What the Helm chart provides statically (cluster-scoped)

  • A single toolhive-registry-api-role ClusterRole with read access to mcpservers only
  • A single toolhive-registry-api-rolebinding ClusterRoleBinding bound to the toolhive-registry-api ServiceAccount in the release namespace
  • A toolhive-registry-api ServiceAccount
  • These are not sufficient for multi-namespace scenarios and don't cover all required resource types

Static Helm templates are orphaned

The static templates (registry-api-clusterrole.yaml, registry-api-clusterrolebinding.yaml, registry-api-serviceaccount.yaml) are effectively unused:

  1. The static ClusterRoleBinding binds to SA name toolhive-registry-api (from Helm values)
  2. The operator dynamically creates a different SA named {registry-name}-registry-api (via GetServiceAccountName() in cmd/thv-operator/pkg/registryapi/types.go)
  3. The operator's deployment code assigns the dynamic SA to registry pods (deployment.go:195)
  4. No Go code in the operator references toolhive-registry-api

Result: the static ClusterRole's permissions never reach any registry API pod because the ClusterRoleBinding targets a ServiceAccount that no pod uses.

What the operator's own ClusterRole permits

  • roles and rolebindings: full CRUD (can create namespace-scoped RBAC)
  • clusterroles and clusterrolebindings: not listed (cannot create cluster-scoped RBAC)

Problem

For multi-namespace/tenant registry deployments via the operator, the registry API needs to watch MCP resources, services, and Gateway API resources across namespaces.
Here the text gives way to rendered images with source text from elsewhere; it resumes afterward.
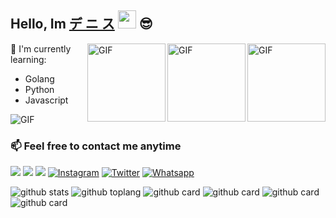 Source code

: ## Hello, Im [デ ニ ス](https://instagram.com/wa.bot) <img src="https://github.com/TheDudeThatCode/TheDudeThatCode/blob/master/Assets/Hi.gif" width="29px"> :sunglasses:

<img align="right" alt="GIF" height="125px" src="https://i.giphy.com/media/LMt9638dO8dftAjtco/200.webp" />
<img align="right" alt="GIF" height="125px" src="https://media3.giphy.com/media/ln7z2eWriiQAllfVcn/200w.webp" />
<img align="right" alt="GIF" height="125px" src="https://media.giphy.com/media/0YLMNYmGyMfcqRX1j1/source.gif" />

:page_with_curl: I'm currently learning:
- Golang 
- Python
- Javascript

<img align="center" fit="fill" alt="GIF" src="https://media.giphy.com/media/836HiJc7pgzy8iNXCn/giphy.gif" />

### 📫 Feel free to contact me anytime
[<img src="https://img.shields.io/badge/Telegram-%40myarfine-blue">](https://t.me/myarfine)
[<img src="https://img.shields.io/badge/LINE-misseu.ong-brightgreen">](https://line.me/ti/p/~misseu.ong)
[<img src="https://img.shields.io/badge/Email-cwhite38%40student.mtsac.edu-orange">](mailto:cwhite38@student.mtsac.edu)
<a href="https://www.instagram.com/wa.bot" target="_blank"><img src="https://img.shields.io/badge/Instagram-%23E4405F.svg?&style=flat-square&logo=instagram&logoColor=white" alt="Instagram"></a>
<a href="https://twitter.com/_fnbots_" target="_blank"><img src="https://img.shields.io/badge/Twitter-%231877F2.svg?&style=flat-square&logo=Twitter&logoColor=white" alt="Twitter"></a>
<a href="https://wa.me/6281286118629" target="_blank"><img src="https://img.shields.io/badge/Whatsapp-%808080.svg?&style=flat-square&logo=Whatsapp&logoColor=white" alt="Whatsapp"></a>

![github stats](https://github-readme-stats.vercel.app/api?username=Terror-Machine&show_icons=true&theme=radical)
![github toplang](https://github-readme-stats.vercel.app/api/top-langs/?username=Terror-Machine&layout=compact&theme=nightowl)
![github card](https://github-readme-stats.vercel.app/api/pin/?username=Terror-Machine&repo=fn-whatsapp-bot&theme=dark)
![github card](https://github-readme-stats.vercel.app/api/pin/?username=Terror-Machine&repo=whatsapp-bot-go&theme=nightowl)
![github card](https://github-readme-stats.vercel.app/api/pin/?username=Terror-Machine&repo=Archimed&theme=dark)
![github card](https://github-readme-stats.vercel.app/api/pin/?username=Terror-Machine&repo=wa-automate-nodejs&theme=nightowl)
This requires ClusterRoles, but:

  1. The RBAC utility library (cmd/thv-operator/pkg/kubernetes/rbac/rbac.go) has no functions for creating ClusterRole or ClusterRoleBinding resources
  2. The operator's own ClusterRole doesn't include permissions to manage clusterroles/clusterrolebindings
  3. Even if the code were added, the operator would need escalated permissions in its own ClusterRole — creating a privilege spreading risk (Kubernetes RBAC escalation prevention limits the operator to creating ClusterRoles with permissions it already holds, but it could bind those permissions to arbitrary identities across the cluster)
  4. The existing static Helm ClusterRole/ClusterRoleBinding are orphaned and don't reach the registry pods (see above)

Proposed Solutions

Option A: Expand the static Helm ClusterRole (recommended)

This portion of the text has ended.